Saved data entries
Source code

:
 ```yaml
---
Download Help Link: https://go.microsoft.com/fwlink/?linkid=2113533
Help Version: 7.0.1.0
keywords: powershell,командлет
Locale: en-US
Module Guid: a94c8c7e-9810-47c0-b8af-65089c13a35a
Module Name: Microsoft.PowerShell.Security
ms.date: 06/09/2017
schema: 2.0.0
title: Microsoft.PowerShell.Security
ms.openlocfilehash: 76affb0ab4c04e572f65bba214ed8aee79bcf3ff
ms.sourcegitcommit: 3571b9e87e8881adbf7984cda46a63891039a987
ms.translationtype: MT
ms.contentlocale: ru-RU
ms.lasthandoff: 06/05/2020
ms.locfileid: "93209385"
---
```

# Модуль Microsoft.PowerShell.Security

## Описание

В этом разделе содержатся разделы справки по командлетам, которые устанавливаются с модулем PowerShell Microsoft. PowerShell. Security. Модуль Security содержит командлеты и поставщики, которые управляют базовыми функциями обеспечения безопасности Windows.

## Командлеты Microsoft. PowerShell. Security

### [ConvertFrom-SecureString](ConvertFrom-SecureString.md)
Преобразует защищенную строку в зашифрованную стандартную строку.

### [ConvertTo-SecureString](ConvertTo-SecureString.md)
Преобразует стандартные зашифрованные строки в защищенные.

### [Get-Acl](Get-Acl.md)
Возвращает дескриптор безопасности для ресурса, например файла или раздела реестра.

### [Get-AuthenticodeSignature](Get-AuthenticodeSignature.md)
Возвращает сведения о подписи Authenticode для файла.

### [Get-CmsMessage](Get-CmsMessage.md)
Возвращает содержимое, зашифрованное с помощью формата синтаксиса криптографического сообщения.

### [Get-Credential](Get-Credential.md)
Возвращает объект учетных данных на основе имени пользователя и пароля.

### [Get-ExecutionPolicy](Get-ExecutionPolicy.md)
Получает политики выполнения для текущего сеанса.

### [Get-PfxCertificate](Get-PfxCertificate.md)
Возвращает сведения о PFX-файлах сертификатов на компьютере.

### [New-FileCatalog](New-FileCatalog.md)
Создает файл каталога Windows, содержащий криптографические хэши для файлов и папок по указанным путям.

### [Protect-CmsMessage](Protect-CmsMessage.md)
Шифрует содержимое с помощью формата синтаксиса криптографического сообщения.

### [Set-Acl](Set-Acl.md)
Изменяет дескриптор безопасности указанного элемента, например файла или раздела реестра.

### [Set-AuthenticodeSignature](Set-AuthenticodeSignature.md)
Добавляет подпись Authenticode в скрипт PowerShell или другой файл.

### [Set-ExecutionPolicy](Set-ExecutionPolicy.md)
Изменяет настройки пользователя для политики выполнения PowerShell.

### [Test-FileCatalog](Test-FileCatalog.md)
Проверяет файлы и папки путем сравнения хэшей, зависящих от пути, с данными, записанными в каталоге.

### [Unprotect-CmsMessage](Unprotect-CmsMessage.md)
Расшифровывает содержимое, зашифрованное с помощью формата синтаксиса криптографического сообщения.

§ **Task prompt**
Within the lines above, find those holding the word "дескриптор" and copy them.

§ **Exercise solution**
Возвращает дескриптор безопасности для ресурса, например файла или раздела реестра.
Изменяет дескриптор безопасности указанного элемента, например файла или раздела реестра.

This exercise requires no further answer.